There are nine (9) console utilities currently available.

  • dv_del: Bulk (unpublished) file deletion utility

  • dv_ldc_uploader: A utility which scrapes Linguistic Data Consortium metadata from their website, converts it to Dataverse JSON and uploads it, with the possibility of including local files. As of early 2023, there is an issue which requires attaching a manually downloaded certificate chain. Don’t worry, that’s not as hard as it sounds.

  • dv_list_files: Lists all the files in a dataverse record, potentially including all versions and draft versions.

  • dv_manifest_gen: Creates a simple tab-separated value format file which can be edited and then used to upload files as well as file-level metadata. Normally files will be edited after creation, usually in a spreadsheet like Excel.

  • dv_pg_facet_date: A server-based tool which updates the publication date facet and performs a study reindex.

  • dv_record_copy: Copies an existing Dataverse study metadata record to a target collection, or replace a currently existing record.

  • dv_release: A bulk release utility. Either releases all the unreleased studies in a Dataverse or individually if persistent identifiers are available.

  • dv_replace_licence: Replaces the licence associated with a PID with text from a Markdown file. Also available as dv_replace_license for those using American English.

  • dv_upload_tsv: Takes a tsv file in the format from dv_manifest_gen.py and does all the uploading and metadata entry.

More information about these can be found on the console utilities page.

Python package: dataverse_utils

If you want to use the Python package directly, you should install with pip instead of pipx although, to be fair, you don’t have to. It will just make your life much easier. If you have no interest in using dataverse_utils code in your own code, you can safely ignore this section.

The package contains a variety of utility functions which, for the most part, allow uploads of files and associated metadata without having to touch the Dataverse GUI or to have complex JSON attached.

For example, the upload_file requires no JSON attachments:

dataverse_utils.upload_file('/path/to/file.ext',
                            dv='https://targetdataverse.invalid'
                            descr='A file description',
                            tags=['Data', 'Example', 'Spam'],
                            dirlabel=['path/to/spam'],
                            mimetype='application/geo+json') 

Consult the API reference for full details.

ldc

The ldc component represents the Linguistic Data Consortium or LDC. The ldc module is designed to harvest LDC metadata from its catalogue, convert it to Dataverse JSON, then upload it to a Dataverse installation. Once the study has been created, the general dataverse_utils module can handle the file uploading.
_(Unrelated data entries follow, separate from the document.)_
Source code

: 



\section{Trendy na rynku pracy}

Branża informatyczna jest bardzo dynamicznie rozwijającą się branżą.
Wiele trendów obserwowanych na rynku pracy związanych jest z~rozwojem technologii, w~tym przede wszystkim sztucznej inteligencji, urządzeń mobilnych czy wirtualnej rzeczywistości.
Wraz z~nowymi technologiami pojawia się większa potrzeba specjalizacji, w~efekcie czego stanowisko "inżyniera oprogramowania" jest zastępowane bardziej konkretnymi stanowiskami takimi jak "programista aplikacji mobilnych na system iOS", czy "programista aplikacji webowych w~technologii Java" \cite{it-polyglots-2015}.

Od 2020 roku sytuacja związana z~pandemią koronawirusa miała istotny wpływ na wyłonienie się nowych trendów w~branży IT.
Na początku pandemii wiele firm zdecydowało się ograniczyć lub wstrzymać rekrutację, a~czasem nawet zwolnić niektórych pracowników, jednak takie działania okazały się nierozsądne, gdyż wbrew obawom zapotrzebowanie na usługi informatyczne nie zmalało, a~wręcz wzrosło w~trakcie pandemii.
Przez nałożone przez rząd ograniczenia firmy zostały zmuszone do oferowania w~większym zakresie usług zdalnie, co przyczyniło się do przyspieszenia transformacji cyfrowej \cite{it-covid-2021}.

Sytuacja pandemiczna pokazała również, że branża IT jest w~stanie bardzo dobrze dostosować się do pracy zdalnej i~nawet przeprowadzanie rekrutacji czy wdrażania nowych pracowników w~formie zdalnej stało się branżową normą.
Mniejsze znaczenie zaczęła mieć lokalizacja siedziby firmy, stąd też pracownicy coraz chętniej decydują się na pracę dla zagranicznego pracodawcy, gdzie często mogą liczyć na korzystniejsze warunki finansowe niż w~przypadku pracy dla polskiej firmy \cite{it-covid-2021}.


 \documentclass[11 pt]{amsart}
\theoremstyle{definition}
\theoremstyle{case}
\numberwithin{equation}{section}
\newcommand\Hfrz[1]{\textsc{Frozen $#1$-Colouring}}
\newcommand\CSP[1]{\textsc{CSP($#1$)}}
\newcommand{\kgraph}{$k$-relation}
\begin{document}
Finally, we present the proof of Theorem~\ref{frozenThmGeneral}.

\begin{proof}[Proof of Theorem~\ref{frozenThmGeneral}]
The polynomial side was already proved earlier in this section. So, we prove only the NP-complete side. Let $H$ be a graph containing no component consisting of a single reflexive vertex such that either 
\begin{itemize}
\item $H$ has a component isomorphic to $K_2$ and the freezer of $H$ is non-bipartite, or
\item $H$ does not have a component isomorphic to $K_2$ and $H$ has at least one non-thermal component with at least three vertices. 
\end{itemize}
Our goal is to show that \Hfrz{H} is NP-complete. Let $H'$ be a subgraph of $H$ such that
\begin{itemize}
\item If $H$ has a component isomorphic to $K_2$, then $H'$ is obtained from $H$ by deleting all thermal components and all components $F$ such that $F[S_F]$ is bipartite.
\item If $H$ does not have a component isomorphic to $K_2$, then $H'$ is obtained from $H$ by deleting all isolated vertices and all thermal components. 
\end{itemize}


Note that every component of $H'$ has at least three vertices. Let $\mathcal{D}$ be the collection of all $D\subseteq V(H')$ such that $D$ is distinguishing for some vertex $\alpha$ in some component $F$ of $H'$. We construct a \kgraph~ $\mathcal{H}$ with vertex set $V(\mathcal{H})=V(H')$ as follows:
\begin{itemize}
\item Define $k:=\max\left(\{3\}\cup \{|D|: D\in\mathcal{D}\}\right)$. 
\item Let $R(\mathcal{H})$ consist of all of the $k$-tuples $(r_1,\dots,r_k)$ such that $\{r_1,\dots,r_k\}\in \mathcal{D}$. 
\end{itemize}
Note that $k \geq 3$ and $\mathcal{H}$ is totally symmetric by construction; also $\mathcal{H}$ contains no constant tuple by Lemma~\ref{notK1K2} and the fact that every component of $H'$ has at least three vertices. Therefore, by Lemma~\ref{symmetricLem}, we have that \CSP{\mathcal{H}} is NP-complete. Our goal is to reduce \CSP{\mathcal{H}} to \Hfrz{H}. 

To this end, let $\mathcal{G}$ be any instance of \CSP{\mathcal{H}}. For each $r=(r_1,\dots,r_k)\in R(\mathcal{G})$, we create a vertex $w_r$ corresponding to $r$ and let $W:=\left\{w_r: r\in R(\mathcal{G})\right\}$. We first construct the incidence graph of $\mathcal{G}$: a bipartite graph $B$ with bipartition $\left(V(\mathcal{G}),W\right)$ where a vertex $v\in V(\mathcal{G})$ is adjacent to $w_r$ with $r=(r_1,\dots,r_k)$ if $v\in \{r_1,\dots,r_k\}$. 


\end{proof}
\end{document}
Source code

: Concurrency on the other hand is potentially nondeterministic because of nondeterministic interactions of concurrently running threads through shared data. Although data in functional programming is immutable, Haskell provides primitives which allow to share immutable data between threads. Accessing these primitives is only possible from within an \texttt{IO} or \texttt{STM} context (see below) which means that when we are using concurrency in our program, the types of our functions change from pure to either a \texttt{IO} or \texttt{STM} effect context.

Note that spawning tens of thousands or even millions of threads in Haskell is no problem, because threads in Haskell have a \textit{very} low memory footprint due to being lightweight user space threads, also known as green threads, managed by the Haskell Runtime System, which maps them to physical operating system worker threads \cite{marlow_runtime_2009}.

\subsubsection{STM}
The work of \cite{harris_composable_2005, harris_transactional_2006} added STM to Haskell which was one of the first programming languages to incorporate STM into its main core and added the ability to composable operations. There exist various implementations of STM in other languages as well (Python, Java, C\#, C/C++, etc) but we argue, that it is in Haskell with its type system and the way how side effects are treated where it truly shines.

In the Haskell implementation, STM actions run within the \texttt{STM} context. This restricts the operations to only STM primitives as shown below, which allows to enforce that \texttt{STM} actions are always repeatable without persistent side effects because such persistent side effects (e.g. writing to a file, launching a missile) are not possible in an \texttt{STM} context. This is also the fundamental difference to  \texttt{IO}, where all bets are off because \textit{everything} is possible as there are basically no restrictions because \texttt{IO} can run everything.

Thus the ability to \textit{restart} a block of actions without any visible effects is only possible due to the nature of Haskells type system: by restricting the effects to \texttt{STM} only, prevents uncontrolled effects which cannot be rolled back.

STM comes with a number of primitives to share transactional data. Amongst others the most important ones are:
The ldc module requires the dryad2dataverse package.

Because of this, it requires a tiny bit more effort, because LDC material doesn’t have the required metadata. Here’s snippet that shows how it works.

import dataverse_utils.ldc as ldc

ldc.ds.constants.DV_CONTACT_EMAIL='iamcontact@test.invalid'
ldc.ds.constants.DV_CONTACT_NAME='Generic Support Email'
KEY = 'IAM-YOUR-DVERSE-APIKEY'

stud = 'LDC2021T02' #LDC study number

a = ldc.Ldc(stud)
a.fetch_record()
#Data goes into the 'ldc' dataverse
info = a.upload_metadata(url='https://dataverse.invalid', 
                         key=KEY, 
                         dv='ldc')
hdl =  info['data']['persistentId'] 

with open('/Users/you/tmp/testme.tsv') as fil:
    du.upload_from_tsv(fil, hdl=hdl,dv='https://dataverse.invalid', 
                       apikey=KEY)

Note that one method uses key and the other apikey. This is what is known as ad hoc.

More information is available at the API reference.